К тому моменту, как я это говорил, несчастная девочка уже стала монстром: когда я заглянул в окошко фургона, она забилась в дальний угол и сверлила меня глазами, полными ярости. От испуганного, заплаканного ребенка не осталось ничего, кроме физической оболочки.
Что касается инцидента с военными, то он сошел мне с рук целиком и полностью. С генералом Аверовым я по этому поводу пообщался по рации — получилось довольно конструктивно.
— Генерал, давайте без обиняков и недомолвок. Я кое-что смыслю по нашей теме и сотрудничаю с такими секретными структурами, о которых вам даже догадываться не положено. Я это не для выпендрежа говорю, а чтобы вы поняли: на таком уровне дилетантов нет, пусть мне всего семнадцать лет. Проинструктируйте своих людей делать то, что я говорю, или хотя бы не вставлять мне палки в колеса, потому что мои успехи здесь могут отразиться и на вашей карьере, а вы же хотите стать дивизионным генералом до выхода в запас, не так ли?
— Да я и не сомневаюсь, что вы специалист, но хотя бы ставьте меня в известность, прежде чем сделать что-то, тем более настолько потенциально опасное!
— Я обычно так и поступаю, если есть время и возможность. Конкретно в этом случае у меня не было времени, потому что взятый живым образец нуждался в медицинской помощи, пока еще был неопасен. А выживание образца очень важно для вашей карьеры, потому что если б он не выжил, на ваши плечи была бы возложена обязанность по поимке другого живого зараженного. Не нужно быть пророком, чтобы знать: вы бы не хотели получить такой приказ, ибо операция, чреватая неуспехом или даже провалом с потерями... Зачем вам лишний риск? А так завтра приезжают господа из засекреченной службы, мол, костьми ложись, а достань образец. А вы раз и вынимаете из рукава, как фокусник, вот, все уже есть... И даже не обязательно уточнять, где, кто и как этот образец добывал. В лучах моей славы спокойно греются и министр обороны, и сам король — не проблема, если и вы погреетесь. Особенно если посодействуете, ага?

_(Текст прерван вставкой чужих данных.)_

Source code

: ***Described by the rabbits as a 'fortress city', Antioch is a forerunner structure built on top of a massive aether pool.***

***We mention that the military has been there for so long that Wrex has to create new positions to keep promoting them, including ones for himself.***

Так что из этой ситуации я вышел с определенным плюсом: Аверов, конечно, просто вояка, но рациональный. Ему, ясное дело, не нравится, что мальчишка вроде меня учит его жизни, но за мальчишкой этим стоят и министр, и король. При том, что он крайне ограничен приказами и дефицитом войск, у него мало возможностей как-то отличиться, а оттого наличие меня ему весьма полезно: любое, самое минимальное участие в наших операциях позволит ему честно докладывать об успехе совместно проведенной операции, не уточняя о распределении ролей и размерах вкладов в успех. А если провал — ну, это же не его провал, верно?
Вечером мы провели совещание с офицерами Масловски, с нашей стороны присутствовали лидеры 'красных' и 'синих' и еще несколько человек. Главный вопрос заключался в работе над ошибками и в том, как нам дальше проводить спасательные операции.

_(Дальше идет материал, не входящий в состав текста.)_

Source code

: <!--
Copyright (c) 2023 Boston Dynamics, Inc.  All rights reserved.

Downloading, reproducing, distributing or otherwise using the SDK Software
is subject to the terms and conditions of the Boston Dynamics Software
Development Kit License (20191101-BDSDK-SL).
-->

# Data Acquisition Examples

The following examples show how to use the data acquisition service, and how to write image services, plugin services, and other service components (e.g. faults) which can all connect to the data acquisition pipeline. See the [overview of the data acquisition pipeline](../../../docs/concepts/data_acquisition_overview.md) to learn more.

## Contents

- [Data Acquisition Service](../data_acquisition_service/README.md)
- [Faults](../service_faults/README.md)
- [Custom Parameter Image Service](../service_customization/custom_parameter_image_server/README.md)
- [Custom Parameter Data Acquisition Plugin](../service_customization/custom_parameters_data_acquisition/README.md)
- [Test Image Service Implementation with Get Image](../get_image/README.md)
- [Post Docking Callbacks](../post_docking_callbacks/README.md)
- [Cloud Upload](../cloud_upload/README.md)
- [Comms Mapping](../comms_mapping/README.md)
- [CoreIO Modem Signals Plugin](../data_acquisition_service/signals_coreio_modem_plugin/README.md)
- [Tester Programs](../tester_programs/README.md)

— Тут по всему выходит, — сказал капитан спецназа по имени Бэр, тот, что со шрамом, — что поторопились мы, это раз. Второе — нам поставили ловушку, которая не смогла бы сработать как надо без командования, сама по себе. Действия нелюдей, если каждого конкретно — идиотизм. Прыгали с третьих-четвертых этажей и убивались нахрен. А вот все вместе... Вначале эти прыгали, навели хаос и панику — а тогда поперли со вторых этажей. Главное — вы шли улицей, мы шли дворами. Значит, твари уже тогда были в зданиях, но ничем себя не выдали, пока вы и огнеметчики крошили небольшую толпу... И только в момент нашей максимальной уязвимости, когда мы уже вели штатских, пошла атака... Четкий план, которым кто-то руководил. Кто-то разумный. Эфириалы?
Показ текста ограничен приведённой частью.